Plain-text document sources
^^^^

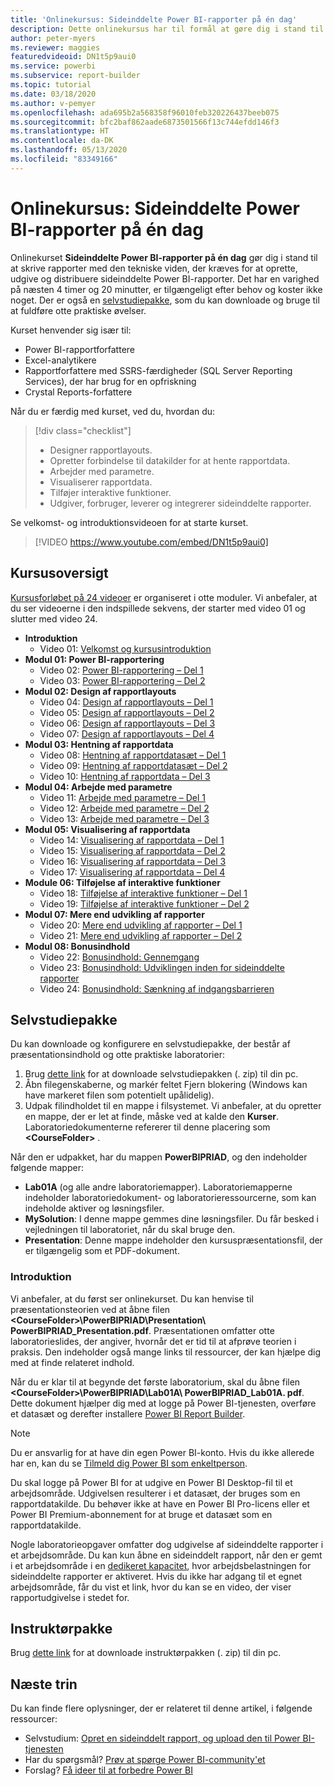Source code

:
 ```yaml
---
title: 'Onlinekursus: Sideinddelte Power BI-rapporter på én dag'
description: Dette onlinekursus har til formål at gøre dig i stand til at skrive rapporter med den tekniske viden, der kræves for at oprette, udgive og distribuere sideinddelte Power BI-rapporter.
author: peter-myers
ms.reviewer: maggies
featuredvideoid: DN1t5p9aui0
ms.service: powerbi
ms.subservice: report-builder
ms.topic: tutorial
ms.date: 03/18/2020
ms.author: v-pemyer
ms.openlocfilehash: ada695b2a568358f96010feb320226437beeb075
ms.sourcegitcommit: bfc2baf862aade6873501566f13c744efdd146f3
ms.translationtype: HT
ms.contentlocale: da-DK
ms.lasthandoff: 05/13/2020
ms.locfileid: "83349166"
---
```

# <a name="online-course-power-bi-paginated-reports-in-a-day"></a>Onlinekursus: Sideinddelte Power BI-rapporter på én dag

Onlinekurset **Sideinddelte Power BI-rapporter på én dag** gør dig i stand til at skrive rapporter med den tekniske viden, der kræves for at oprette, udgive og distribuere sideinddelte Power BI-rapporter. Det har en varighed på næsten 4 timer og 20 minutter, er tilgængeligt efter behov og koster ikke noget. Der er også en [selvstudiepakke](#self-study-kit), som du kan downloade og bruge til at fuldføre otte praktiske øvelser.

Kurset henvender sig især til:

- Power BI-rapportforfattere
- Excel-analytikere
- Rapportforfattere med SSRS-færdigheder (SQL Server Reporting Services), der har brug for en opfriskning
- Crystal Reports-forfattere

Når du er færdig med kurset, ved du, hvordan du:

> [!div class="checklist"]
> - Designer rapportlayouts.
> - Opretter forbindelse til datakilder for at hente rapportdata.
> - Arbejder med parametre.
> - Visualiserer rapportdata.
> - Tilføjer interaktive funktioner.
> - Udgiver, forbruger, leverer og integrerer sideinddelte rapporter.

Se velkomst- og introduktionsvideoen for at starte kurset.

> [!VIDEO https://www.youtube.com/embed/DN1t5p9aui0]

## <a name="course-outline"></a>Kursusoversigt

[Kursusforløbet på 24 videoer](https://www.youtube.com/playlist?list=PL1N57mwBHtN1icIhpjQOaRL8r9G-wytpT) er organiseret i otte moduler. Vi anbefaler, at du ser videoerne i den indspillede sekvens, der starter med video 01 og slutter med video 24.

- **Introduktion**
  - Video 01: [Velkomst og kursusintroduktion](https://www.youtube.com/watch?v=DN1t5p9aui0&list=PL1N57mwBHtN1icIhpjQOaRL8r9G-wytpT)
- **Modul 01: Power BI-rapportering**
  - Video 02: [Power BI-rapportering – Del 1](https://www.youtube.com/watch?v=s6Amctk3Z_g&list=PL1N57mwBHtN1icIhpjQOaRL8r9G-wytpT)
  - Video 03: [Power BI-rapportering – Del 2](https://www.youtube.com/watch?v=jXTiYJKw1Rs&list=PL1N57mwBHtN1icIhpjQOaRL8r9G-wytpT)
- **Modul 02: Design af rapportlayouts**
  - Video 04: [Design af rapportlayouts – Del 1](https://www.youtube.com/watch?v=EjHANN3rGNs&list=PL1N57mwBHtN1icIhpjQOaRL8r9G-wytpT)
  - Video 05: [Design af rapportlayouts – Del 2](https://www.youtube.com/watch?v=2CZIrJU_HZU&list=PL1N57mwBHtN1icIhpjQOaRL8r9G-wytpT)
  - Video 06: [Design af rapportlayouts – Del 3](https://www.youtube.com/watch?v=eaFFzkT6pxE&list=PL1N57mwBHtN1icIhpjQOaRL8r9G-wytpT)
  - Video 07: [Design af rapportlayouts – Del 4](https://www.youtube.com/watch?v=0z576TI27Vg&list=PL1N57mwBHtN1icIhpjQOaRL8r9G-wytpT)
- **Modul 03: Hentning af rapportdata**
  - Video 08: [Hentning af rapportdatasæt – Del 1](https://www.youtube.com/watch?v=SHGTTYXtio0&list=PL1N57mwBHtN1icIhpjQOaRL8r9G-wytpT)
  - Video 09: [Hentning af rapportdatasæt – Del 2](https://www.youtube.com/watch?v=1Dzd9wb7XUY&list=PL1N57mwBHtN1icIhpjQOaRL8r9G-wytpT)
  - Video 10: [Hentning af rapportdata – Del 3](https://www.youtube.com/watch?v=OFXG7sl5L2o&list=PL1N57mwBHtN1icIhpjQOaRL8r9G-wytpT)
- **Modul 04: Arbejde med parametre**
  - Video 11: [Arbejde med parametre – Del 1](https://www.youtube.com/watch?v=o7WaK88kheA&list=PL1N57mwBHtN1icIhpjQOaRL8r9G-wytpT)
  - Video 12: [Arbejde med parametre – Del 2](https://www.youtube.com/watch?v=okj6wO72clQ&list=PL1N57mwBHtN1icIhpjQOaRL8r9G-wytpT)
  - Video 13: [Arbejde med parametre – Del 3](https://www.youtube.com/watch?v=13-6sWIRD74&list=PL1N57mwBHtN1icIhpjQOaRL8r9G-wytpT)
- **Modul 05: Visualisering af rapportdata**
  - Video 14: [Visualisering af rapportdata – Del 1](https://www.youtube.com/watch?v=b4TxBBtOWSw&list=PL1N57mwBHtN1icIhpjQOaRL8r9G-wytpT)
  - Video 15: [Visualisering af rapportdata – Del 2](https://www.youtube.com/watch?v=JhEa_TugXeE&list=PL1N57mwBHtN1icIhpjQOaRL8r9G-wytpT)
  - Video 16: [Visualisering af rapportdata – Del 3](https://www.youtube.com/watch?v=dliLsRvQB-c&list=PL1N57mwBHtN1icIhpjQOaRL8r9G-wytpT)
  - Video 17: [Visualisering af rapportdata – Del 4](https://www.youtube.com/watch?v=5yHxuRRP_eU&list=PL1N57mwBHtN1icIhpjQOaRL8r9G-wytpT)
- **Module 06: Tilføjelse af interaktive funktioner**
  - Video 18: [Tilføjelse af interaktive funktioner – Del 1](https://www.youtube.com/watch?v=LInMHpTEaI0&list=PL1N57mwBHtN1icIhpjQOaRL8r9G-wytpT)
  - Video 19: [Tilføjelse af interaktive funktioner – Del 2](https://www.youtube.com/watch?v=b_pr1xsbRJc&list=PL1N57mwBHtN1icIhpjQOaRL8r9G-wytpT)
- **Modul 07: Mere end udvikling af rapporter**
  - Video 20: [Mere end udvikling af rapporter – Del 1](https://www.youtube.com/watch?v=1CgDVDslwvs&list=PL1N57mwBHtN1icIhpjQOaRL8r9G-wytpT)
  - Video 21: [Mere end udvikling af rapporter – Del 2](https://www.youtube.com/watch?v=KRwtl7h0ynI&list=PL1N57mwBHtN1icIhpjQOaRL8r9G-wytpT)
- **Modul 08: Bonusindhold**
  - Video 22: [Bonusindhold: Gennemgang](https://www.youtube.com/watch?v=w5zlJ8BodxI&list=PL1N57mwBHtN1icIhpjQOaRL8r9G-wytpT)
  - Video 23: [Bonusindhold: Udviklingen inden for sideinddelte rapporter](https://www.youtube.com/watch?v=pevpai65MvY&list=PL1N57mwBHtN1icIhpjQOaRL8r9G-wytpT)
  - Video 24: [Bonusindhold: Sænkning af indgangsbarrieren](https://www.youtube.com/watch?v=vu32LfckCt8&list=PL1N57mwBHtN1icIhpjQOaRL8r9G-wytpT)

## <a name="self-study-kit"></a>Selvstudiepakke

Du kan downloade og konfigurere en selvstudiepakke, der består af præsentationsindhold og otte praktiske laboratorier:

1. Brug [dette link](https://aka.ms/priad-student) for at downloade selvstudiepakken (. zip) til din pc.
1. Åbn filegenskaberne, og markér feltet Fjern blokering (Windows kan have markeret filen som potentielt upålidelig).
1. Udpak filindholdet til en mappe i filsystemet. Vi anbefaler, at du opretter en mappe, der er let at finde, måske ved at kalde den **Kurser**. Laboratoriedokumenterne refererer til denne placering som **&lt;CourseFolder&gt;** .

Når den er udpakket, har du mappen **PowerBIPRIAD**, og den indeholder følgende mapper:

- **Lab01A** (og alle andre laboratoriemapper). Laboratoriemapperne indeholder laboratoriedokument- og laboratorieressourcerne, som kan indeholde aktiver og løsningsfiler.
- **MySolution**: I denne mappe gemmes dine løsningsfiler. Du får besked i vejledningen til laboratoriet, når du skal bruge den.
- **Presentation**: Denne mappe indeholder den kursuspræsentationsfil, der er tilgængelig som et PDF-dokument.

### <a name="getting-started"></a>Introduktion

Vi anbefaler, at du først ser onlinekurset. Du kan henvise til præsentationsteorien ved at åbne filen **&lt;CourseFolder&gt;\PowerBIPRIAD\Presentation\ PowerBIPRIAD_Presentation.pdf**. Præsentationen omfatter otte laboratorieslides, der angiver, hvornår det er tid til at afprøve teorien i praksis. Den indeholder også mange links til ressourcer, der kan hjælpe dig med at finde relateret indhold.

Når du er klar til at begynde det første laboratorium, skal du åbne filen **&lt;CourseFolder&gt;\PowerBIPRIAD\Lab01A\ PowerBIPRIAD_Lab01A. pdf**. Dette dokument hjælper dig med at logge på Power BI-tjenesten, overføre et datasæt og derefter installere [Power BI Report Builder](report-builder-power-bi.md).

> [!NOTE]
> Du er ansvarlig for at have din egen Power BI-konto. Hvis du ikke allerede har en, kan du se [Tilmeld dig Power BI som enkeltperson](../fundamentals/service-self-service-signup-for-power-bi.md).
>
> Du skal logge på Power BI for at udgive en Power BI Desktop-fil til et arbejdsområde. Udgivelsen resulterer i et datasæt, der bruges som en rapportdatakilde. Du behøver ikke at have en Power BI Pro-licens eller et Power BI Premium-abonnement for at bruge et datasæt som en rapportdatakilde.
>
> Nogle laboratorieopgaver omfatter dog udgivelse af sideinddelte rapporter i et arbejdsområde. Du kan kun åbne en sideinddelt rapport, når den er gemt i et arbejdsområde i en [dedikeret kapacitet](../admin/service-premium-what-is.md#dedicated-capacities), hvor arbejdsbelastningen for sideinddelte rapporter er aktiveret. Hvis du ikke har adgang til et egnet arbejdsområde, får du vist et link, hvor du kan se en video, der viser rapportudgivelse i stedet for.

## <a name="instructor-kit"></a>Instruktørpakke

Brug [dette link](https://aka.ms/priad-instructor) for at downloade instruktørpakken (. zip) til din pc.

## <a name="next-steps"></a>Næste trin

Du kan finde flere oplysninger, der er relateret til denne artikel, i følgende ressourcer:

- Selvstudium: [Opret en sideinddelt rapport, og upload den til Power BI-tjenesten](paginated-reports-quickstart-aw.md)
- Har du spørgsmål? [Prøv at spørge Power BI-community'et](https://community.powerbi.com/)
- Forslag? [Få ideer til at forbedre Power BI](https://ideas.powerbi.com/)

^^^^

### Task requirements
Give back precisely the lines above that start at the line containing "- **Introduktion**" and end at the line containing "- Video 15: [Visualisering", inclusive. No other lines belong in the output.

### Response for this exercise
- **Introduktion**
  - Video 01: [Velkomst og kursusintroduktion](https://www.youtube.com/watch?v=DN1t5p9aui0&list=PL1N57mwBHtN1icIhpjQOaRL8r9G-wytpT)
- **Modul 01: Power BI-rapportering**
  - Video 02: [Power BI-rapportering – Del 1](https://www.youtube.com/watch?v=s6Amctk3Z_g&list=PL1N57mwBHtN1icIhpjQOaRL8r9G-wytpT)
  - Video 03: [Power BI-rapportering – Del 2](https://www.youtube.com/watch?v=jXTiYJKw1Rs&list=PL1N57mwBHtN1icIhpjQOaRL8r9G-wytpT)
- **Modul 02: Design af rapportlayouts**
  - Video 04: [Design af rapportlayouts – Del 1](https://www.youtube.com/watch?v=EjHANN3rGNs&list=PL1N57mwBHtN1icIhpjQOaRL8r9G-wytpT)
  - Video 05: [Design af rapportlayouts – Del 2](https://www.youtube.com/watch?v=2CZIrJU_HZU&list=PL1N57mwBHtN1icIhpjQOaRL8r9G-wytpT)
  - Video 06: [Design af rapportlayouts – Del 3](https://www.youtube.com/watch?v=eaFFzkT6pxE&list=PL1N57mwBHtN1icIhpjQOaRL8r9G-wytpT)
  - Video 07: [Design af rapportlayouts – Del 4](https://www.youtube.com/watch?v=0z576TI27Vg&list=PL1N57mwBHtN1icIhpjQOaRL8r9G-wytpT)
- **Modul 03: Hentning af rapportdata**
  - Video 08: [Hentning af rapportdatasæt – Del 1](https://www.youtube.com/watch?v=SHGTTYXtio0&list=PL1N57mwBHtN1icIhpjQOaRL8r9G-wytpT)
  - Video 09: [Hentning af rapportdatasæt – Del 2](https://www.youtube.com/watch?v=1Dzd9wb7XUY&list=PL1N57mwBHtN1icIhpjQOaRL8r9G-wytpT)
  - Video 10: [Hentning af rapportdata – Del 3](https://www.youtube.com/watch?v=OFXG7sl5L2o&list=PL1N57mwBHtN1icIhpjQOaRL8r9G-wytpT)
- **Modul 04: Arbejde med parametre**
  - Video 11: [Arbejde med parametre – Del 1](https://www.youtube.com/watch?v=o7WaK88kheA&list=PL1N57mwBHtN1icIhpjQOaRL8r9G-wytpT)
  - Video 12: [Arbejde med parametre – Del 2](https://www.youtube.com/watch?v=okj6wO72clQ&list=PL1N57mwBHtN1icIhpjQOaRL8r9G-wytpT)
  - Video 13: [Arbejde med parametre – Del 3](https://www.youtube.com/watch?v=13-6sWIRD74&list=PL1N57mwBHtN1icIhpjQOaRL8r9G-wytpT)
- **Modul 05: Visualisering af rapportdata**
  - Video 14: [Visualisering af rapportdata – Del 1](https://www.youtube.com/watch?v=b4TxBBtOWSw&list=PL1N57mwBHtN1icIhpjQOaRL8r9G-wytpT)
  - Video 15: [Visualisering af rapportdata – Del 2](https://www.youtube.com/watch?v=JhEa_TugXeE&list=PL1N57mwBHtN1icIhpjQOaRL8r9G-wytpT)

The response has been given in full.